Shared by Elder Aaron Tan from Prinsep Street Presbyterian Church
A story is told about a man who chased his old father out of the house one stormy night with nothing else except for the clothes he was wearing and a coconut shell in his hand. His little boy beside him cried uncontrollably as he watched Grandpa, head hung low; rejected by his own son, drenched through by the rain as he disappeared into the darkness.
The years passed, and nothing was heard of the old man – until one day a stranger appeared at the door of the house asking the man and his son to follow him. They followed him through the streets until they came to a corner of a street where a beggar laid dead on the pavement. The man immediately recognized that the beggar was wearing his old father’s clothes. His son, now a young man, turned Grandpa over and saw his hands clutching tightly to an old and worn coconut shell. Carefully he removed the coconut shell and kept it for himself.
“Throw that away, son,” said the man, “There’s no more use for it.”
“No, Pa,” said the young man, “I’m keeping this for you!”
The preceding story is an old Indian tale (I could not verify its source) which reminds us of the importance of honouring our parents, but it also reminds us that our children are constantly watching us, and one day we will reap what we sow. That could be quite a scary thought!

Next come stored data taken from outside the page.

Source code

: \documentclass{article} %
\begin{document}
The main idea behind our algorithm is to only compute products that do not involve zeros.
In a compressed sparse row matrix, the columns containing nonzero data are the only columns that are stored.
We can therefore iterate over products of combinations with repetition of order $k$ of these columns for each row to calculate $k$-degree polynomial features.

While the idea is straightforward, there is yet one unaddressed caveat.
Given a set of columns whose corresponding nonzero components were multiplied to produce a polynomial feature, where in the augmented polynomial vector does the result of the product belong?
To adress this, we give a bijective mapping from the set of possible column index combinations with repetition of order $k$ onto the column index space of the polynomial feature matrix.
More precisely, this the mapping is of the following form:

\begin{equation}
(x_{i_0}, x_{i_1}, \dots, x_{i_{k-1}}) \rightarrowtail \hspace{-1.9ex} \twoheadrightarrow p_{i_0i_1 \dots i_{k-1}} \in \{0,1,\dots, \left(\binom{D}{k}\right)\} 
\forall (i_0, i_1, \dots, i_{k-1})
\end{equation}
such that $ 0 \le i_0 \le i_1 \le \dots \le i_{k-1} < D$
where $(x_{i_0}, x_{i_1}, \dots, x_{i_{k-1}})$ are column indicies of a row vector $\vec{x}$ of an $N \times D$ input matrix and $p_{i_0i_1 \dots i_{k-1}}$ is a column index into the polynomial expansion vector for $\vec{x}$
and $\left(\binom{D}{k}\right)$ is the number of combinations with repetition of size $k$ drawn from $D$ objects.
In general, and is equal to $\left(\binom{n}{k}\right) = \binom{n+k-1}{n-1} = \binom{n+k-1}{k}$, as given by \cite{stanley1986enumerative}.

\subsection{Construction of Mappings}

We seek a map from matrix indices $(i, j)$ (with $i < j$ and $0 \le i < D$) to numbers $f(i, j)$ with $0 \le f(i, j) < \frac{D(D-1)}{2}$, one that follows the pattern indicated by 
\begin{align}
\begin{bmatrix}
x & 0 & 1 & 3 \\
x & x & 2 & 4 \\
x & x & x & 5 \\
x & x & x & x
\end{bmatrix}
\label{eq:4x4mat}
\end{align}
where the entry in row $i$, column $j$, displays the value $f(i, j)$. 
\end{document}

We give thanks to God for blessing families with children, but we are also reminded of the heavy responsibility that God has given to us as parents because the way we live, our attitudes, the things we do and say, will have profound effects on our children.
Do our children see us as authentic disciples of Christ, living in trust and obedience to God, following a daily personal discipline of reading His Word and praying? Or do they see two different, inconsistent sides of us – Dad and Mum worshipping and serving others in ministry on Sunday, but from Monday to Saturday they see Dad and Mum fighting, striving and clawing for worldly treasures, and living as though God did not exist? How then do we expect our children to believe in God and this whole faith-thing if they have never seen it work in real life, or more specifically, in our lives as their parents, the closest people to them?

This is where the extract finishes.